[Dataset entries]
**********
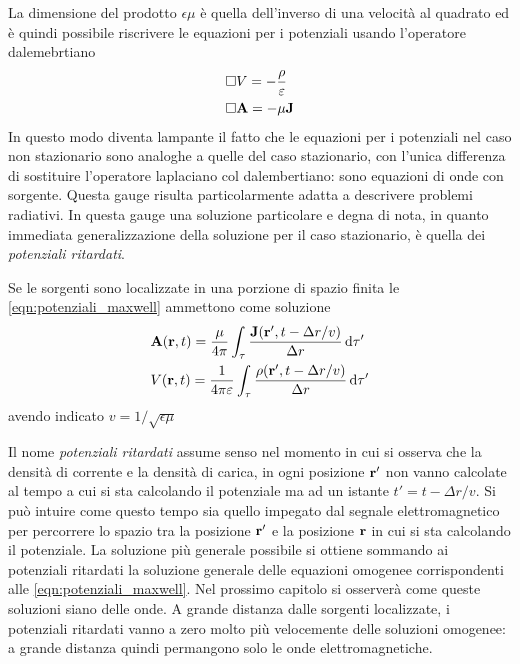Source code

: La dimensione del prodotto $\epsilon\mu$ è quella dell'inverso di una velocità al quadrato ed è quindi possibile riscrivere
le equazioni per i potenziali usando l'operatore dalemebrtiano
\[
    \label{eqn:potenziali_maxwell}
    \begin{split}
        & \square V=-\frac{\rho}{\varepsilon}\\
        & \square \vb{A}=-\mu\vb{J}
    \end{split}
\]
In questo modo diventa lampante il fatto che le equazioni per i potenziali nel caso non stazionario sono analoghe
a quelle del caso stazionario, con l'unica differenza di sostituire l'operatore laplaciano col dalembertiano: sono
equazioni di onde con sorgente. Questa gauge risulta particolarmente adatta a descrivere problemi radiativi.
In questa gauge una soluzione particolare e degna di nota,
in quanto immediata generalizzazione della soluzione per il caso stazionario, è quella dei \textit{potenziali ritardati}.
\begin{thm}
    Se le sorgenti sono localizzate in una porzione di spazio finita le \eqref{eqn:potenziali_maxwell} ammettono come soluzione
    \begin{equation}
        \begin{split}
            &\vb{A}(\vb{r},t)=\frac{\mu}{4\pi}\int_{\tau}\frac{\vb{J}(\vb{r}', t-\Delta r/v)}{\Delta r}\dd{\tau'}\\
            &V(\vb{r},t)=\frac{1}{4\pi\varepsilon}\int_{\tau}\frac{\rho(\vb{r}', t-\Delta r/v)}{\Delta r}\dd{\tau'}
        \end{split}
        \label{eqn:potenziali_ritardati}
    \end{equation}
    avendo indicato $v=1/\sqrt{\epsilon\mu}$
\end{thm}
Il nome \textit{potenziali ritardati} assume senso nel momento in cui si osserva che la densità di corrente e la densità di
carica, in ogni posizione $\vb{r}'$ non vanno calcolate al tempo a cui si sta calcolando il potenziale ma ad un istante $t'=t-\Delta r/v$.
Si può intuire come questo tempo sia quello impegato dal segnale elettromagnetico per percorrere lo spazio
tra la posizione $\vb{r}'$ e la posizione $\vb{r}$ in cui si sta calcolando il potenziale.
La soluzione più generale possibile si ottiene sommando ai potenziali ritardati la soluzione generale delle equazioni omogenee corrispondenti
alle \eqref{eqn:potenziali_maxwell}. Nel prossimo capitolo si osserverà come queste soluzioni siano delle onde.
A grande distanza dalle sorgenti localizzate, i potenziali ritardati vanno a zero molto più velocemente delle soluzioni omogenee:
a grande distanza quindi permangono solo le onde elettromagnetiche.


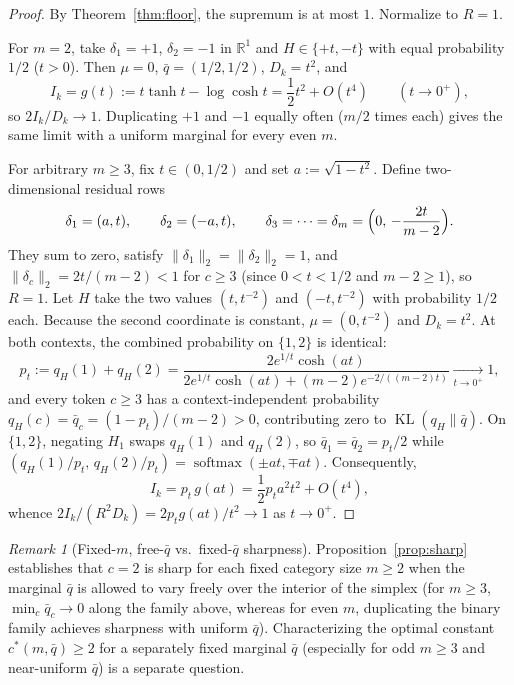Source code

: \documentclass[11pt]{article}
\theoremstyle{plain}
\theoremstyle{definition}
\theoremstyle{remark}
\newtheorem{remark}{Remark}
\DeclareMathOperator{\KL}{KL}
\DeclareMathOperator{\softmax}{softmax}
\begin{document}
\begin{proof}
By Theorem~\ref{thm:floor}, the supremum is at most $1$. Normalize to $R = 1$.

For $m = 2$, take $\delta_1 = +1$, $\delta_2 = -1$ in $\mathbb{R}^1$ and $H \in \{+t, -t\}$ with equal probability $1/2$ ($t > 0$). Then $\mu = 0$, $\bar{q} = (1/2, 1/2)$, $D_k = t^2$, and
\[
I_k = g(t) := t\tanh t - \log\cosh t = \frac{1}{2}t^2 + O(t^4) \qquad (t \to 0^+),
\]
so $2 I_k / D_k \to 1$. Duplicating $+1$ and $-1$ equally often ($m/2$ times each) gives the same limit with a uniform marginal for every even $m$.

For arbitrary $m \ge 3$, fix $t \in (0, 1/2)$ and set $a := \sqrt{1 - t^2}$. Define two-dimensional residual rows
\[
\delta_1 = (a, t), \qquad \delta_2 = (-a, t), \qquad
\delta_3 = \cdots = \delta_m = \Bigl(0,\, -\frac{2t}{m - 2}\Bigr).
\]
They sum to zero, satisfy $\|\delta_1\|_2 = \|\delta_2\|_2 = 1$, and $\|\delta_c\|_2 = 2t/(m - 2) < 1$ for $c \ge 3$ (since $0 < t < 1/2$ and $m - 2 \ge 1$), so $R = 1$. Let $H$ take the two values $(t, t^{-2})$ and $(-t, t^{-2})$ with probability $1/2$ each. Because the second coordinate is constant, $\mu = (0, t^{-2})$ and $D_k = t^2$. At both contexts, the combined probability on $\{1, 2\}$ is identical:
\[
p_t := q_H(1) + q_H(2)
= \frac{2e^{1/t}\cosh(at)}{2e^{1/t}\cosh(at) + (m - 2)e^{-2/((m-2)t)}}
\xrightarrow[t \to 0^+]{} 1,
\]
and every token $c \ge 3$ has a context-independent probability $q_H(c) = \bar{q}_c = (1 - p_t)/(m - 2) > 0$, contributing zero to $\KL(q_H \| \bar{q})$. On $\{1, 2\}$, negating $H_1$ swaps $q_H(1)$ and $q_H(2)$, so $\bar{q}_1 = \bar{q}_2 = p_t / 2$ while $(q_H(1)/p_t,\, q_H(2)/p_t) = \softmax(\pm at, \mp at)$. Consequently,
\[
I_k = p_t\,g(at) = \frac{1}{2} p_t a^2 t^2 + O(t^4),
\]
whence $2 I_k / (R^2 D_k) = 2 p_t g(at)/t^2 \to 1$ as $t \to 0^+$.
\end{proof}

\begin{remark}[Fixed-$m$, free-$\bar{q}$ vs.\ fixed-$\bar{q}$ sharpness]
Proposition~\ref{prop:sharp} establishes that $c = 2$ is sharp for each fixed category size $m \ge 2$ when the marginal $\bar{q}$ is allowed to vary freely over the interior of the simplex (for $m \ge 3$, $\min_c \bar{q}_c \to 0$ along the family above, whereas for even $m$, duplicating the binary family achieves sharpness with uniform $\bar{q}$). Characterizing the optimal constant $c^*(m, \bar{q}) \ge 2$ for a separately fixed marginal $\bar{q}$ (especially for odd $m \ge 3$ and near-uniform $\bar{q}$) is a separate question.
\end{remark}
\end{document}

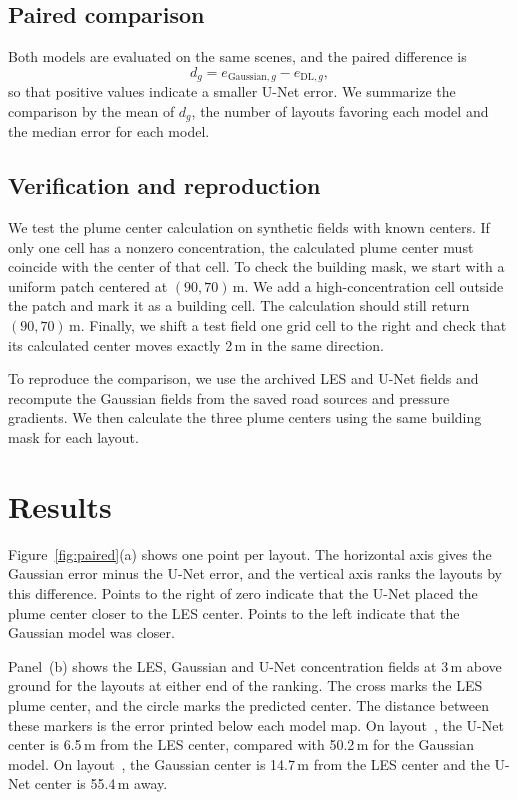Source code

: \documentclass{article}
\begin{document}
\subsection{Paired comparison}

Both models are evaluated on the same scenes, and the paired difference is
\begin{equation}
  d_g = e_{\mathrm{Gaussian},g} - e_{\mathrm{DL},g},
  \label{eq:paired}
\end{equation}
so that positive values indicate a smaller U-Net error. We summarize the
comparison by the mean of $d_g$, the number of layouts favoring each model
and the median error for each model.

\subsection{Verification and reproduction}

We test the plume center calculation on synthetic fields with known
centers. If only one cell has a nonzero concentration, the calculated
plume center must coincide with the center of that cell. To check the
building mask, we start with a uniform patch centered at $(90,70)$\,m.
We add a high-concentration cell outside the patch and mark it as a
building cell. The calculation should still return $(90,70)$\,m.
Finally, we shift a test field one grid cell to the right and check
that its calculated center moves exactly 2\,m in the same direction.

To reproduce the comparison, we use the archived LES and U-Net fields
and recompute the Gaussian fields from the saved road sources and
pressure gradients. We then calculate the three plume centers using
the same building mask for each layout.


\section{Results}
\label{sec:results}

Figure~\ref{fig:paired}(a) shows one point per layout. The horizontal
axis gives the Gaussian error minus the U-Net error, and the vertical
axis ranks the layouts by this difference. Points to the right of zero
indicate that the U-Net placed the plume center closer to the LES
center. Points to the left indicate that the Gaussian model was closer.

Panel~(b) shows the LES, Gaussian and U-Net concentration fields at
3\,m above ground for the layouts at either end of the ranking.
The cross marks the LES plume center, and the circle marks the
predicted center. The distance between these markers is the error
printed below each model map. On layout~\MaxDiffScene{}, the U-Net
center is 6.5\,m from the LES center, compared with 50.2\,m for the
Gaussian model. On layout~\MinDiffScene{}, the Gaussian center is
14.7\,m from the LES center and the U-Net center is 55.4\,m away.
\end{document}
**********
Exercise description:
Your answer must be an exact transcription of every entry, minus the pictures.

Answer space:
Source code

: La dimensione del prodotto $\epsilon\mu$ è quella dell'inverso di una velocità al quadrato ed è quindi possibile riscrivere
le equazioni per i potenziali usando l'operatore dalemebrtiano
\[
    \label{eqn:potenziali_maxwell}
    \begin{split}
        & \square V=-\frac{\rho}{\varepsilon}\\
        & \square \vb{A}=-\mu\vb{J}
    \end{split}
\]
In questo modo diventa lampante il fatto che le equazioni per i potenziali nel caso non stazionario sono analoghe
a quelle del caso stazionario, con l'unica differenza di sostituire l'operatore laplaciano col dalembertiano: sono
equazioni di onde con sorgente. Questa gauge risulta particolarmente adatta a descrivere problemi radiativi.
In questa gauge una soluzione particolare e degna di nota,
in quanto immediata generalizzazione della soluzione per il caso stazionario, è quella dei \textit{potenziali ritardati}.
\begin{thm}
    Se le sorgenti sono localizzate in una porzione di spazio finita le \eqref{eqn:potenziali_maxwell} ammettono come soluzione
    \begin{equation}
        \begin{split}
            &\vb{A}(\vb{r},t)=\frac{\mu}{4\pi}\int_{\tau}\frac{\vb{J}(\vb{r}', t-\Delta r/v)}{\Delta r}\dd{\tau'}\\
            &V(\vb{r},t)=\frac{1}{4\pi\varepsilon}\int_{\tau}\frac{\rho(\vb{r}', t-\Delta r/v)}{\Delta r}\dd{\tau'}
        \end{split}
        \label{eqn:potenziali_ritardati}
    \end{equation}
    avendo indicato $v=1/\sqrt{\epsilon\mu}$
\end{thm}
Il nome \textit{potenziali ritardati} assume senso nel momento in cui si osserva che la densità di corrente e la densità di
carica, in ogni posizione $\vb{r}'$ non vanno calcolate al tempo a cui si sta calcolando il potenziale ma ad un istante $t'=t-\Delta r/v$.
Si può intuire come questo tempo sia quello impegato dal segnale elettromagnetico per percorrere lo spazio
tra la posizione $\vb{r}'$ e la posizione $\vb{r}$ in cui si sta calcolando il potenziale.
La soluzione più generale possibile si ottiene sommando ai potenziali ritardati la soluzione generale delle equazioni omogenee corrispondenti
alle \eqref{eqn:potenziali_maxwell}. Nel prossimo capitolo si osserverà come queste soluzioni siano delle onde.
A grande distanza dalle sorgenti localizzate, i potenziali ritardati vanno a zero molto più velocemente delle soluzioni omogenee:
a grande distanza quindi permangono solo le onde elettromagnetiche.


Source code

: \documentclass[11pt]{article}
\theoremstyle{plain}
\theoremstyle{definition}
\theoremstyle{remark}
\newtheorem{remark}{Remark}
\DeclareMathOperator{\KL}{KL}
\DeclareMathOperator{\softmax}{softmax}
\begin{document}
\begin{proof}
By Theorem~\ref{thm:floor}, the supremum is at most $1$. Normalize to $R = 1$.

For $m = 2$, take $\delta_1 = +1$, $\delta_2 = -1$ in $\mathbb{R}^1$ and $H \in \{+t, -t\}$ with equal probability $1/2$ ($t > 0$). Then $\mu = 0$, $\bar{q} = (1/2, 1/2)$, $D_k = t^2$, and
\[
I_k = g(t) := t\tanh t - \log\cosh t = \frac{1}{2}t^2 + O(t^4) \qquad (t \to 0^+),
\]
so $2 I_k / D_k \to 1$. Duplicating $+1$ and $-1$ equally often ($m/2$ times each) gives the same limit with a uniform marginal for every even $m$.

For arbitrary $m \ge 3$, fix $t \in (0, 1/2)$ and set $a := \sqrt{1 - t^2}$. Define two-dimensional residual rows
\[
\delta_1 = (a, t), \qquad \delta_2 = (-a, t), \qquad
\delta_3 = \cdots = \delta_m = \Bigl(0,\, -\frac{2t}{m - 2}\Bigr).
\]
They sum to zero, satisfy $\|\delta_1\|_2 = \|\delta_2\|_2 = 1$, and $\|\delta_c\|_2 = 2t/(m - 2) < 1$ for $c \ge 3$ (since $0 < t < 1/2$ and $m - 2 \ge 1$), so $R = 1$. Let $H$ take the two values $(t, t^{-2})$ and $(-t, t^{-2})$ with probability $1/2$ each. Because the second coordinate is constant, $\mu = (0, t^{-2})$ and $D_k = t^2$. At both contexts, the combined probability on $\{1, 2\}$ is identical:
\[
p_t := q_H(1) + q_H(2)
= \frac{2e^{1/t}\cosh(at)}{2e^{1/t}\cosh(at) + (m - 2)e^{-2/((m-2)t)}}
\xrightarrow[t \to 0^+]{} 1,
\]
and every token $c \ge 3$ has a context-independent probability $q_H(c) = \bar{q}_c = (1 - p_t)/(m - 2) > 0$, contributing zero to $\KL(q_H \| \bar{q})$. On $\{1, 2\}$, negating $H_1$ swaps $q_H(1)$ and $q_H(2)$, so $\bar{q}_1 = \bar{q}_2 = p_t / 2$ while $(q_H(1)/p_t,\, q_H(2)/p_t) = \softmax(\pm at, \mp at)$. Consequently,
\[
I_k = p_t\,g(at) = \frac{1}{2} p_t a^2 t^2 + O(t^4),
\]
whence $2 I_k / (R^2 D_k) = 2 p_t g(at)/t^2 \to 1$ as $t \to 0^+$.
\end{proof}

\begin{remark}[Fixed-$m$, free-$\bar{q}$ vs.\ fixed-$\bar{q}$ sharpness]
Proposition~\ref{prop:sharp} establishes that $c = 2$ is sharp for each fixed category size $m \ge 2$ when the marginal $\bar{q}$ is allowed to vary freely over the interior of the simplex (for $m \ge 3$, $\min_c \bar{q}_c \to 0$ along the family above, whereas for even $m$, duplicating the binary family achieves sharpness with uniform $\bar{q}$). Characterizing the optimal constant $c^*(m, \bar{q}) \ge 2$ for a separately fixed marginal $\bar{q}$ (especially for odd $m \ge 3$ and near-uniform $\bar{q}$) is a separate question.
\end{remark}
\end{document}

Source code

: \documentclass{article}
\begin{document}
\subsection{Paired comparison}

Both models are evaluated on the same scenes, and the paired difference is
\begin{equation}
  d_g = e_{\mathrm{Gaussian},g} - e_{\mathrm{DL},g},
  \label{eq:paired}
\end{equation}
so that positive values indicate a smaller U-Net error. We summarize the
comparison by the mean of $d_g$, the number of layouts favoring each model
and the median error for each model.

\subsection{Verification and reproduction}

We test the plume center calculation on synthetic fields with known
centers. If only one cell has a nonzero concentration, the calculated
plume center must coincide with the center of that cell. To check the
building mask, we start with a uniform patch centered at $(90,70)$\,m.
We add a high-concentration cell outside the patch and mark it as a
building cell. The calculation should still return $(90,70)$\,m.
Finally, we shift a test field one grid cell to the right and check
that its calculated center moves exactly 2\,m in the same direction.

To reproduce the comparison, we use the archived LES and U-Net fields
and recompute the Gaussian fields from the saved road sources and
pressure gradients. We then calculate the three plume centers using
the same building mask for each layout.


\section{Results}
\label{sec:results}

Figure~\ref{fig:paired}(a) shows one point per layout. The horizontal
axis gives the Gaussian error minus the U-Net error, and the vertical
axis ranks the layouts by this difference. Points to the right of zero
indicate that the U-Net placed the plume center closer to the LES
center. Points to the left indicate that the Gaussian model was closer.

Panel~(b) shows the LES, Gaussian and U-Net concentration fields at
3\,m above ground for the layouts at either end of the ranking.
The cross marks the LES plume center, and the circle marks the
predicted center. The distance between these markers is the error
printed below each model map. On layout~\MaxDiffScene{}, the U-Net
center is 6.5\,m from the LES center, compared with 50.2\,m for the
Gaussian model. On layout~\MinDiffScene{}, the Gaussian center is
14.7\,m from the LES center and the U-Net center is 55.4\,m away.
\end{document}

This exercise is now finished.